Cocktail Cell‐Reprogrammed Hydrogel Microspheres Achieving Scarless Hair Follicle Regeneration

The scar repair inevitably causes damage of skin function and loss of skin appendages such as hair follicles (HF). It is of great challenge in wound repair that how to intervene in scar formation while simultaneously remodeling HF niche and inducing in situ HF regeneration. Here, chemical reprogramming techniques are used to identify a clinically chemical cocktail (Tideglusib and Tamibarotene) that can drive fibroblasts toward dermal papilla cell (DPC) fate. Considering the advantage of biomaterials in tissue repair and their regulation in cell behavior that may contributes to cellular reprogramming, the artificial HF seeding (AHFS) hydrogel microspheres, inspired by the natural processes of “seeding and harvest”, are constructed via using a combination of liposome nanoparticle drug delivery system, photoresponsive hydrogel shell, positively charged polyamide modification, microfluidic and photocrosslinking techniques. The identified chemical cocktail is as the core nucleus of AHFS. In vitro and in vivo studies show that AHFS can regulate fibroblast fate, induce fibroblast‐to‐DPC reprogramming by activating the PI3K/AKT pathway, finally promoting wound healing and in situ HF regeneration while inhibiting scar formation in a two‐pronged translational approach. In conclusion, AHFS provides a new and effective strategy for functional repair of skin wounds.

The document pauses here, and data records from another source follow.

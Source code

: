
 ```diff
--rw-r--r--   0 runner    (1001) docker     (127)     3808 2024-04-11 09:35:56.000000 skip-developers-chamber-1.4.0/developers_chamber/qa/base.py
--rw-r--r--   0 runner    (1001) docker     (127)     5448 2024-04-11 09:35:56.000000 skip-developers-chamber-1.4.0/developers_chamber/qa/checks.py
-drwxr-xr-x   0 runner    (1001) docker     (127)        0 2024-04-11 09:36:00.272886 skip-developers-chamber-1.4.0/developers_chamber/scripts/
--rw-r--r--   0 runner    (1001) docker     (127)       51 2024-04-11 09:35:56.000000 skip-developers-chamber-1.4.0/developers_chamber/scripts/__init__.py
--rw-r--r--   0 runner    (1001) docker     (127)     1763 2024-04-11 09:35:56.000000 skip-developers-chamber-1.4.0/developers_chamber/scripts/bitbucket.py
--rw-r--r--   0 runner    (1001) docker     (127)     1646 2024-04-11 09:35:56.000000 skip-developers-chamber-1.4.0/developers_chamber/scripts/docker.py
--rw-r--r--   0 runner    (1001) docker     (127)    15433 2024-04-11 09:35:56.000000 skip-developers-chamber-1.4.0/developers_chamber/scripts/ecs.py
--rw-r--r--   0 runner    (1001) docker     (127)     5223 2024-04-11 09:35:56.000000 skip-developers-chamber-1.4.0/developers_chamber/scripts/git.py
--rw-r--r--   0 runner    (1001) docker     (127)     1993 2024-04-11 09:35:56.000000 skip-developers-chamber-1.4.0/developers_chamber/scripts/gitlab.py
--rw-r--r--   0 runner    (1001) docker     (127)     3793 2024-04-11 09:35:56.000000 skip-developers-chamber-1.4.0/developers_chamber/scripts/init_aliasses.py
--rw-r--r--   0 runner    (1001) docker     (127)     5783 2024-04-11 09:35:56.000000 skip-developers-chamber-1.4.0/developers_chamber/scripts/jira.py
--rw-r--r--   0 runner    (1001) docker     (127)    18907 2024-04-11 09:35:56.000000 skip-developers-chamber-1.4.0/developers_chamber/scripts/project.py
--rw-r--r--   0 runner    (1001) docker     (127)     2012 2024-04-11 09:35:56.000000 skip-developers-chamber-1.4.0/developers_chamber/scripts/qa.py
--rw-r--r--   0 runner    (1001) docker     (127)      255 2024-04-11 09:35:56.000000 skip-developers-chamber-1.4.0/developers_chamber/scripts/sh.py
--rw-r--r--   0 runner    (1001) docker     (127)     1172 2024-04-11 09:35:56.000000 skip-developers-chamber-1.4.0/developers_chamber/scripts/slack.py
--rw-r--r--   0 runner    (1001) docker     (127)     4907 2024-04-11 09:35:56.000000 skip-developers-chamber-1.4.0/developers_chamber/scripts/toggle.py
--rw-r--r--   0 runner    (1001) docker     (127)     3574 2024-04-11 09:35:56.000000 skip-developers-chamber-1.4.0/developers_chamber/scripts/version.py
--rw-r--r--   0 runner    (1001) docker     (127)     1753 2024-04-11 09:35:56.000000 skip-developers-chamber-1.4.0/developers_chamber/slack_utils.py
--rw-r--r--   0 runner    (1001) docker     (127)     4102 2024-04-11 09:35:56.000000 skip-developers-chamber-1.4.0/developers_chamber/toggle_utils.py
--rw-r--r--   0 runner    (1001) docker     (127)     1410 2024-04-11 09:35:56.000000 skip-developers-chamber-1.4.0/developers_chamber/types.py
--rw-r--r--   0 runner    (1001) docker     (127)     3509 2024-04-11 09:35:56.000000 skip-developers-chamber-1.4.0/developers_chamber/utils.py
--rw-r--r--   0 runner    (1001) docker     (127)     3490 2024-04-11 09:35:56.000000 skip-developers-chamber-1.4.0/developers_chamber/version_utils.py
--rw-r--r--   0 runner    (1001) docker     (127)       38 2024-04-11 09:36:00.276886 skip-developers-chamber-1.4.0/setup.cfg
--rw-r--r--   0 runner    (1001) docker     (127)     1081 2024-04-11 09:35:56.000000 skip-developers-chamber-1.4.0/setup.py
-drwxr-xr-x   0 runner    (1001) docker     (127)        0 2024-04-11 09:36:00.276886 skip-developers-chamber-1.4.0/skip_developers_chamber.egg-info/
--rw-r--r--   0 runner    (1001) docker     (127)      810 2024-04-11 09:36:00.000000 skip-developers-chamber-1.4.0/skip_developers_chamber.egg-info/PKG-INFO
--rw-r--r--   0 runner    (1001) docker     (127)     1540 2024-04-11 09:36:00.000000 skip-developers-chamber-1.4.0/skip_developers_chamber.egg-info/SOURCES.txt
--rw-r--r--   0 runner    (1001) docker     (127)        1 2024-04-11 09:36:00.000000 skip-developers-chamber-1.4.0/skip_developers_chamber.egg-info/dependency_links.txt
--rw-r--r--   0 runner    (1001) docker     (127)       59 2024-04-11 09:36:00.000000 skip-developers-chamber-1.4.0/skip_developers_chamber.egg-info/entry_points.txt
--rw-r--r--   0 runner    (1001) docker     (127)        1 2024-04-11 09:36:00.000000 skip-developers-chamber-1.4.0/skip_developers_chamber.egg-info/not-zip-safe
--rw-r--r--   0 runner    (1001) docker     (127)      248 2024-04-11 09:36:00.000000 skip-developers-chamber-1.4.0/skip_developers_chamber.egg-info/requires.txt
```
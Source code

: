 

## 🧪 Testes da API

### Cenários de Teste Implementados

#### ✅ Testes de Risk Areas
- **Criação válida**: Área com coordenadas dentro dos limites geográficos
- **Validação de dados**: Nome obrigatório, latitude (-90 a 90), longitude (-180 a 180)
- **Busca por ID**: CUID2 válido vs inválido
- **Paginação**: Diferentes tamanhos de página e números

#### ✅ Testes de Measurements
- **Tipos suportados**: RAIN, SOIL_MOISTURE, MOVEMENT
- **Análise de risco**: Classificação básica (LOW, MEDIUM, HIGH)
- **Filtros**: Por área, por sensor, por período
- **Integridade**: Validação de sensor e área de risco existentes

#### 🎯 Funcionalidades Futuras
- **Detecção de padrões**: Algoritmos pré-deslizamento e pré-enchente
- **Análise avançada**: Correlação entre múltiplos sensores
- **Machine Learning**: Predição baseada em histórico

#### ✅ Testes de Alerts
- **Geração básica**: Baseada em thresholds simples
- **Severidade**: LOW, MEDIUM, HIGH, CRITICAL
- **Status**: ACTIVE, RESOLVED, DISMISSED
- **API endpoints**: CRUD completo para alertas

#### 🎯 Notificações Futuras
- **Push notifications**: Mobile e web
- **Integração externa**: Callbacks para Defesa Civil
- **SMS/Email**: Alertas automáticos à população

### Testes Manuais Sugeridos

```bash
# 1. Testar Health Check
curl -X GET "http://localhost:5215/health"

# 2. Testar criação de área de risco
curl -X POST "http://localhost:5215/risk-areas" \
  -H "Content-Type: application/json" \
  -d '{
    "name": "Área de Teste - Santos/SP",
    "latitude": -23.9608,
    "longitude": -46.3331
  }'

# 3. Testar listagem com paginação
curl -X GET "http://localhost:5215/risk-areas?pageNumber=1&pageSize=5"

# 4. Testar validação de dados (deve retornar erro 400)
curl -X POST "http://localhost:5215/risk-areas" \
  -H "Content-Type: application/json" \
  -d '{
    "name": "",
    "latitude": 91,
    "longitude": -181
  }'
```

Inspired by the natural process “seeding, germination, maturation, and harvest”, fibroblast fate‐regulating seed microspheres that can reset dermal fibroblast fate, inhibit scar signaling, activate DPC program and induce in situ hair follicle regeneration are developed by high‐throughput mechanism‐driven phenotype compound screening techniques, liposome nanoparticle drug delivery system, surface positive charge modification, microfluidic, and UV photopolymerization technology.